» PROMPT
Two lines mark the range in the entries below: the one holding "high-quality, original content." and the one holding "more relevant results.". Set down those two and all lines between them, exactly.

[Saved entries]
..............................

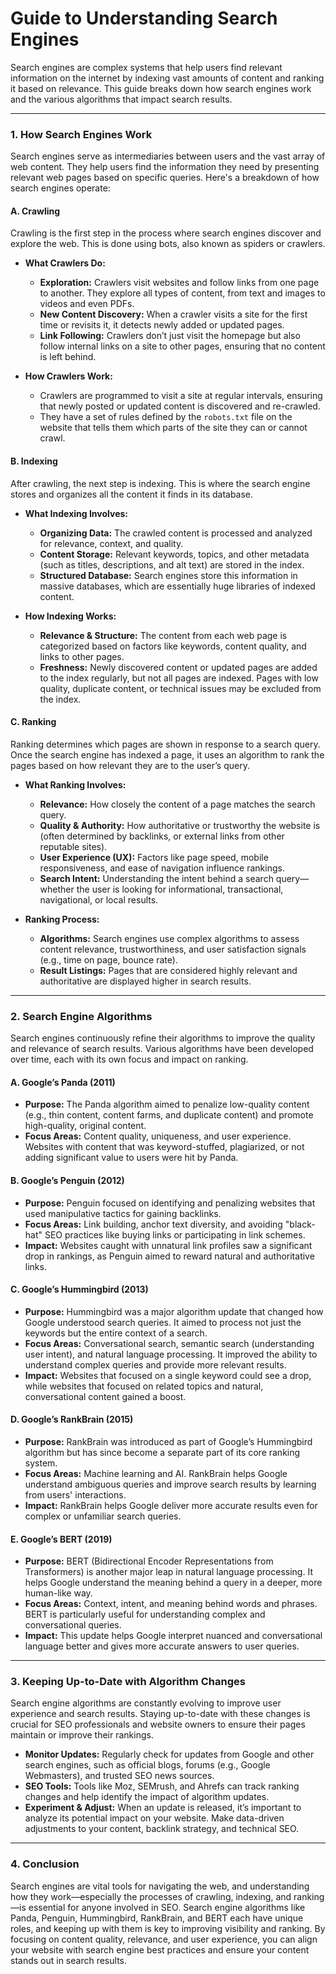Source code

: # Guide to Understanding Search Engines

Search engines are complex systems that help users find relevant information on the internet by indexing vast amounts of content and ranking it based on relevance. This guide breaks down how search engines work and the various algorithms that impact search results.

---

### 1. **How Search Engines Work**

Search engines serve as intermediaries between users and the vast array of web content. They help users find the information they need by presenting relevant web pages based on specific queries. Here's a breakdown of how search engines operate:

#### **A. Crawling**

Crawling is the first step in the process where search engines discover and explore the web. This is done using bots, also known as spiders or crawlers.

* **What Crawlers Do:**

  * **Exploration:** Crawlers visit websites and follow links from one page to another. They explore all types of content, from text and images to videos and even PDFs.
  * **New Content Discovery:** When a crawler visits a site for the first time or revisits it, it detects newly added or updated pages.
  * **Link Following:** Crawlers don’t just visit the homepage but also follow internal links on a site to other pages, ensuring that no content is left behind.

* **How Crawlers Work:**

  * Crawlers are programmed to visit a site at regular intervals, ensuring that newly posted or updated content is discovered and re-crawled.
  * They have a set of rules defined by the `robots.txt` file on the website that tells them which parts of the site they can or cannot crawl.

#### **B. Indexing**

After crawling, the next step is indexing. This is where the search engine stores and organizes all the content it finds in its database.

* **What Indexing Involves:**

  * **Organizing Data:** The crawled content is processed and analyzed for relevance, context, and quality.
  * **Content Storage:** Relevant keywords, topics, and other metadata (such as titles, descriptions, and alt text) are stored in the index.
  * **Structured Database:** Search engines store this information in massive databases, which are essentially huge libraries of indexed content.

* **How Indexing Works:**

  * **Relevance & Structure:** The content from each web page is categorized based on factors like keywords, content quality, and links to other pages.
  * **Freshness:** Newly discovered content or updated pages are added to the index regularly, but not all pages are indexed. Pages with low quality, duplicate content, or technical issues may be excluded from the index.

#### **C. Ranking**

Ranking determines which pages are shown in response to a search query. Once the search engine has indexed a page, it uses an algorithm to rank the pages based on how relevant they are to the user’s query.

* **What Ranking Involves:**

  * **Relevance:** How closely the content of a page matches the search query.
  * **Quality & Authority:** How authoritative or trustworthy the website is (often determined by backlinks, or external links from other reputable sites).
  * **User Experience (UX):** Factors like page speed, mobile responsiveness, and ease of navigation influence rankings.
  * **Search Intent:** Understanding the intent behind a search query—whether the user is looking for informational, transactional, navigational, or local results.

* **Ranking Process:**

  * **Algorithms:** Search engines use complex algorithms to assess content relevance, trustworthiness, and user satisfaction signals (e.g., time on page, bounce rate).
  * **Result Listings:** Pages that are considered highly relevant and authoritative are displayed higher in search results.

---

### 2. **Search Engine Algorithms**

Search engines continuously refine their algorithms to improve the quality and relevance of search results. Various algorithms have been developed over time, each with its own focus and impact on ranking.

#### **A. Google’s Panda (2011)**

* **Purpose:** The Panda algorithm aimed to penalize low-quality content (e.g., thin content, content farms, and duplicate content) and promote high-quality, original content.
* **Focus Areas:** Content quality, uniqueness, and user experience. Websites with content that was keyword-stuffed, plagiarized, or not adding significant value to users were hit by Panda.

#### **B. Google’s Penguin (2012)**

* **Purpose:** Penguin focused on identifying and penalizing websites that used manipulative tactics for gaining backlinks.
* **Focus Areas:** Link building, anchor text diversity, and avoiding "black-hat" SEO practices like buying links or participating in link schemes.
* **Impact:** Websites caught with unnatural link profiles saw a significant drop in rankings, as Penguin aimed to reward natural and authoritative links.

#### **C. Google’s Hummingbird (2013)**

* **Purpose:** Hummingbird was a major algorithm update that changed how Google understood search queries. It aimed to process not just the keywords but the entire context of a search.
* **Focus Areas:** Conversational search, semantic search (understanding user intent), and natural language processing. It improved the ability to understand complex queries and provide more relevant results.
* **Impact:** Websites that focused on a single keyword could see a drop, while websites that focused on related topics and natural, conversational content gained a boost.

#### **D. Google’s RankBrain (2015)**

* **Purpose:** RankBrain was introduced as part of Google’s Hummingbird algorithm but has since become a separate part of its core ranking system.
* **Focus Areas:** Machine learning and AI. RankBrain helps Google understand ambiguous queries and improve search results by learning from users' interactions.
* **Impact:** RankBrain helps Google deliver more accurate results even for complex or unfamiliar search queries.

#### **E. Google’s BERT (2019)**

* **Purpose:** BERT (Bidirectional Encoder Representations from Transformers) is another major leap in natural language processing. It helps Google understand the meaning behind a query in a deeper, more human-like way.
* **Focus Areas:** Context, intent, and meaning behind words and phrases. BERT is particularly useful for understanding complex and conversational queries.
* **Impact:** This update helps Google interpret nuanced and conversational language better and gives more accurate answers to user queries.

---

### 3. **Keeping Up-to-Date with Algorithm Changes**

Search engine algorithms are constantly evolving to improve user experience and search results. Staying up-to-date with these changes is crucial for SEO professionals and website owners to ensure their pages maintain or improve their rankings.

* **Monitor Updates:** Regularly check for updates from Google and other search engines, such as official blogs, forums (e.g., Google Webmasters), and trusted SEO news sources.
* **SEO Tools:** Tools like Moz, SEMrush, and Ahrefs can track ranking changes and help identify the impact of algorithm updates.
* **Experiment & Adjust:** When an update is released, it’s important to analyze its potential impact on your website. Make data-driven adjustments to your content, backlink strategy, and technical SEO.

---

### 4. **Conclusion**

Search engines are vital tools for navigating the web, and understanding how they work—especially the processes of crawling, indexing, and ranking—is essential for anyone involved in SEO. Search engine algorithms like Panda, Penguin, Hummingbird, RankBrain, and BERT each have unique roles, and keeping up with them is key to improving visibility and ranking. By focusing on content quality, relevance, and user experience, you can align your website with search engine best practices and ensure your content stands out in search results.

..............................

» REPLY
* **Purpose:** The Panda algorithm aimed to penalize low-quality content (e.g., thin content, content farms, and duplicate content) and promote high-quality, original content.
* **Focus Areas:** Content quality, uniqueness, and user experience. Websites with content that was keyword-stuffed, plagiarized, or not adding significant value to users were hit by Panda.

#### **B. Google’s Penguin (2012)**

* **Purpose:** Penguin focused on identifying and penalizing websites that used manipulative tactics for gaining backlinks.
* **Focus Areas:** Link building, anchor text diversity, and avoiding "black-hat" SEO practices like buying links or participating in link schemes.
* **Impact:** Websites caught with unnatural link profiles saw a significant drop in rankings, as Penguin aimed to reward natural and authoritative links.

#### **C. Google’s Hummingbird (2013)**

* **Purpose:** Hummingbird was a major algorithm update that changed how Google understood search queries. It aimed to process not just the keywords but the entire context of a search.
* **Focus Areas:** Conversational search, semantic search (understanding user intent), and natural language processing. It improved the ability to understand complex queries and provide more relevant results.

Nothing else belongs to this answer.